Which lines in the records below contain the word "advance"? Copy each one.

····················

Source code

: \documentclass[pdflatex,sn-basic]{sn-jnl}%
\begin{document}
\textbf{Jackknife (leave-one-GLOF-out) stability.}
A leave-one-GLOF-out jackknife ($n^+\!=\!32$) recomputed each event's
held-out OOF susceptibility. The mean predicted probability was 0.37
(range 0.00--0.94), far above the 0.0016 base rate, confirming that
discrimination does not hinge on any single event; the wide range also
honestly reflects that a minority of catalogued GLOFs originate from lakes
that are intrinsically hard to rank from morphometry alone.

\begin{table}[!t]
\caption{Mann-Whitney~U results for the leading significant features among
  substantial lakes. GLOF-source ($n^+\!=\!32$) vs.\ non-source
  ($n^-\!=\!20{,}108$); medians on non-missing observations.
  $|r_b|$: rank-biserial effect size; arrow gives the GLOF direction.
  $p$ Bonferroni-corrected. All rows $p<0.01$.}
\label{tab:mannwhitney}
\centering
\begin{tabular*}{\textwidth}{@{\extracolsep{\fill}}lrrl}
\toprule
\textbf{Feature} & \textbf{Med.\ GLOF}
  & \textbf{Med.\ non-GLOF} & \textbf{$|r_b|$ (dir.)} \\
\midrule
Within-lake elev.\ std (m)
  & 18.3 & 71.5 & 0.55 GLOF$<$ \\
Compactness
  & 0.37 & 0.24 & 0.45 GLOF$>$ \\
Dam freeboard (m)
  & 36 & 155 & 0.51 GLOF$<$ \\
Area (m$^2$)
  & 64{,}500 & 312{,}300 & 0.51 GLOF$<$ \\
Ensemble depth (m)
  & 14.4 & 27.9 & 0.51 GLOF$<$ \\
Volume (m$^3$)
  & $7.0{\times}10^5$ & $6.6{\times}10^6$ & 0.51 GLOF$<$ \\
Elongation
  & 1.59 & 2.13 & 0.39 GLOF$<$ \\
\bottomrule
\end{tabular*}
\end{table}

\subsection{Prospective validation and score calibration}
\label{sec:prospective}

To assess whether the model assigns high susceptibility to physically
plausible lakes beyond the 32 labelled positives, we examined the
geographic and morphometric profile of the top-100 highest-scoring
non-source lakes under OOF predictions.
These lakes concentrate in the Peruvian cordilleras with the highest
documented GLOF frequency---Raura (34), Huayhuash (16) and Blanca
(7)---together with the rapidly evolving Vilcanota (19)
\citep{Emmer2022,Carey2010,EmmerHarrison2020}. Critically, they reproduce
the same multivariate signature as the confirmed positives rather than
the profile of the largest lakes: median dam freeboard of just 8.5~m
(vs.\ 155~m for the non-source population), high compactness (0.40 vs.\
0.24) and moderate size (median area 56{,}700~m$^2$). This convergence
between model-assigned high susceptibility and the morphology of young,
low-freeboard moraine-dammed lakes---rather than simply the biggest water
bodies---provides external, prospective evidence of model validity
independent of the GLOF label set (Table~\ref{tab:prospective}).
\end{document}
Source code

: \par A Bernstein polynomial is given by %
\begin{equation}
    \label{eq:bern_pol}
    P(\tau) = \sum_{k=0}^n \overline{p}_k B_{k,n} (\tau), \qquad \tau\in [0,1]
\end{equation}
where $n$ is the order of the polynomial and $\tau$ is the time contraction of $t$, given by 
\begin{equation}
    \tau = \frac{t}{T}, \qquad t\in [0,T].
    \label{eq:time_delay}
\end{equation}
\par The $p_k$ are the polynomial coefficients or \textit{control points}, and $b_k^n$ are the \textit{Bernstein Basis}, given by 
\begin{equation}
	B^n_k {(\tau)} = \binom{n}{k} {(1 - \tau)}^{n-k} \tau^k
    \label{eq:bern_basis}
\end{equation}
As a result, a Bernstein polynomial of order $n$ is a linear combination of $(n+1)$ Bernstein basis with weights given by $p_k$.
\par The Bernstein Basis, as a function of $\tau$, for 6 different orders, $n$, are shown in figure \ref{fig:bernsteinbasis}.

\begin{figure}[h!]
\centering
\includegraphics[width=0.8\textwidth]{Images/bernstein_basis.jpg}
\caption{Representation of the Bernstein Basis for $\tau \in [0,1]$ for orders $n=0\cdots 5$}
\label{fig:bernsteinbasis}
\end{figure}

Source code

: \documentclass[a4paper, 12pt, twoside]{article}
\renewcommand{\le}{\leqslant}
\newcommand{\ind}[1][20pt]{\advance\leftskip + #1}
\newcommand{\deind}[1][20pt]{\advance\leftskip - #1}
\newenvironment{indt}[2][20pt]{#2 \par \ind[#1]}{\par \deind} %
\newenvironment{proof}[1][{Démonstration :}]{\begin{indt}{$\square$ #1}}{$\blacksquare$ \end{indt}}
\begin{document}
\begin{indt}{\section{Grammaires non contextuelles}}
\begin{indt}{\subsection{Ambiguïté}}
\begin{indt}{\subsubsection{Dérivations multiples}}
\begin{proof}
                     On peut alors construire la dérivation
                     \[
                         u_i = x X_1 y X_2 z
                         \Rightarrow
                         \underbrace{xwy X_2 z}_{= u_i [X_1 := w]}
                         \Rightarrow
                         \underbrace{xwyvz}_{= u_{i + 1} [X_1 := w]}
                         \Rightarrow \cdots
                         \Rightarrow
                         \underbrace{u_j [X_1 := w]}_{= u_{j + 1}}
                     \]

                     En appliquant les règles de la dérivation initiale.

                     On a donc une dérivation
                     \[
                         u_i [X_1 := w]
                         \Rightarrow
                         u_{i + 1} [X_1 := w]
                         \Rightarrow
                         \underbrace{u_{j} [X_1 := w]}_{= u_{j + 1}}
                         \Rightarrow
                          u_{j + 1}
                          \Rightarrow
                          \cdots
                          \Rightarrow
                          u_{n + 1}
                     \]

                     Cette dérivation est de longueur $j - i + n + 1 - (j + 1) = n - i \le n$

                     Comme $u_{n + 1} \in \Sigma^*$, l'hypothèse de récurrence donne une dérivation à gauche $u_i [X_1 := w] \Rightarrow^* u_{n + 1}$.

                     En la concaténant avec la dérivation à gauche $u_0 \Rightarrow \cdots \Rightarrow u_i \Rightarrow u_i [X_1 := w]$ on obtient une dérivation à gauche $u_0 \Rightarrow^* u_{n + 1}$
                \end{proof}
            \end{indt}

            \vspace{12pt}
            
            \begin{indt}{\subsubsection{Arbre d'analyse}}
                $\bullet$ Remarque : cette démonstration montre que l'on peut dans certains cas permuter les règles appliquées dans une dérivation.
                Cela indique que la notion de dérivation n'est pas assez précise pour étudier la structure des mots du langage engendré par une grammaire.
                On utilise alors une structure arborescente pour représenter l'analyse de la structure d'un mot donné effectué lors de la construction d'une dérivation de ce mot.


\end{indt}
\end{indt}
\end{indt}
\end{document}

····················

Answer to the exercise ->
\newcommand{\ind}[1][20pt]{\advance\leftskip + #1}
\newcommand{\deind}[1][20pt]{\advance\leftskip - #1}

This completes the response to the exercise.